• [Material provided]
········

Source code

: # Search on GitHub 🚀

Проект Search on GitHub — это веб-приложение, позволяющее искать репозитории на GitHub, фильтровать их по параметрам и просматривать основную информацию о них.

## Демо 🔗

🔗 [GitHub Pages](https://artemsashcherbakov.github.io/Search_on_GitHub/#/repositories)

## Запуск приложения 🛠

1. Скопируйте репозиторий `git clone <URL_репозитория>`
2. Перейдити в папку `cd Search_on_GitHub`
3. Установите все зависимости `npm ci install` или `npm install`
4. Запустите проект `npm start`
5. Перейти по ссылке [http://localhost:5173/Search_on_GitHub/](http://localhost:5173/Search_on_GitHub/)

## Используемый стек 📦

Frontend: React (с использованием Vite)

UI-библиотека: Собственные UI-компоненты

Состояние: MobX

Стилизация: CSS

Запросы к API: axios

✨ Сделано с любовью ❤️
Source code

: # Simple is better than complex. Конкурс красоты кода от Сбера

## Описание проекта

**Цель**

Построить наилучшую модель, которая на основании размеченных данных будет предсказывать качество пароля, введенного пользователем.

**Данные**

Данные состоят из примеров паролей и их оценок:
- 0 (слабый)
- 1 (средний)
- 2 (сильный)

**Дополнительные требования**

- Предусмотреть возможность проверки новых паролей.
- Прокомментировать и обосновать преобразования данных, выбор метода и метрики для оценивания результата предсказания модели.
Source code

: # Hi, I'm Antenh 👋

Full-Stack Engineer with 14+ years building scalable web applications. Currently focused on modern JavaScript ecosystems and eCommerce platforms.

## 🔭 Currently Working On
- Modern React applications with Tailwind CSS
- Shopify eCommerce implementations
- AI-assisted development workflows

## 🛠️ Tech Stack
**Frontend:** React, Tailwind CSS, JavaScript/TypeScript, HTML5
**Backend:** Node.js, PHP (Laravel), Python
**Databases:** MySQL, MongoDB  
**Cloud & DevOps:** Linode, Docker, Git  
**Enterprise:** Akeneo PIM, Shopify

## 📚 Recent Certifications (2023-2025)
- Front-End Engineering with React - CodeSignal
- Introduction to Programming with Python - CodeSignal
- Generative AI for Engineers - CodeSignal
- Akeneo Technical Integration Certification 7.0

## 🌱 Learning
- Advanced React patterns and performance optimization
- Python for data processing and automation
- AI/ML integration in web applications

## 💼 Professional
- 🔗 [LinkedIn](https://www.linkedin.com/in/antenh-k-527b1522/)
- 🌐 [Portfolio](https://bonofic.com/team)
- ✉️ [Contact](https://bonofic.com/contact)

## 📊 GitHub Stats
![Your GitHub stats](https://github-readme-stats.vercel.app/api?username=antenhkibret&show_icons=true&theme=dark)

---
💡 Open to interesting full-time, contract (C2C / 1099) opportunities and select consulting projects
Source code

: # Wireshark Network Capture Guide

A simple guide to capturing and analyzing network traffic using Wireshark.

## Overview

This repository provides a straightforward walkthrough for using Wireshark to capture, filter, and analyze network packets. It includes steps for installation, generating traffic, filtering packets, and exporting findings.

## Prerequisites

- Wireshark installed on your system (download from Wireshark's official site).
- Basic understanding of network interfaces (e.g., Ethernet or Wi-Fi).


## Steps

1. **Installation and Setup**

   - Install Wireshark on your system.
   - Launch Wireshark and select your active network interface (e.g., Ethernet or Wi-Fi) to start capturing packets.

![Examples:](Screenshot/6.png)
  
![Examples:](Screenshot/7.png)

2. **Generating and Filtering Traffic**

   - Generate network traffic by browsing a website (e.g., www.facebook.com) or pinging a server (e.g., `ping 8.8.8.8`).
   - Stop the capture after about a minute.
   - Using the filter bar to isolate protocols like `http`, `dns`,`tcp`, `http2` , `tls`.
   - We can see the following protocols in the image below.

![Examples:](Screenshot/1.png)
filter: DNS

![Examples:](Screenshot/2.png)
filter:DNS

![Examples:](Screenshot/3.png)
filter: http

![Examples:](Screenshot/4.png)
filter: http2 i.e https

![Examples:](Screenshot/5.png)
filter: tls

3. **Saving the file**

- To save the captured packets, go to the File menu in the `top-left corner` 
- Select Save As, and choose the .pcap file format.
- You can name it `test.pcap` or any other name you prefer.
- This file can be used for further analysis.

········

• [What you are asked to do] Find every line in the records above that contains the word "Screenshot", and copy each one.

• [Solution for this task]
![Examples:](Screenshot/6.png)
![Examples:](Screenshot/7.png)
![Examples:](Screenshot/1.png)
![Examples:](Screenshot/2.png)
![Examples:](Screenshot/3.png)
![Examples:](Screenshot/4.png)
![Examples:](Screenshot/5.png)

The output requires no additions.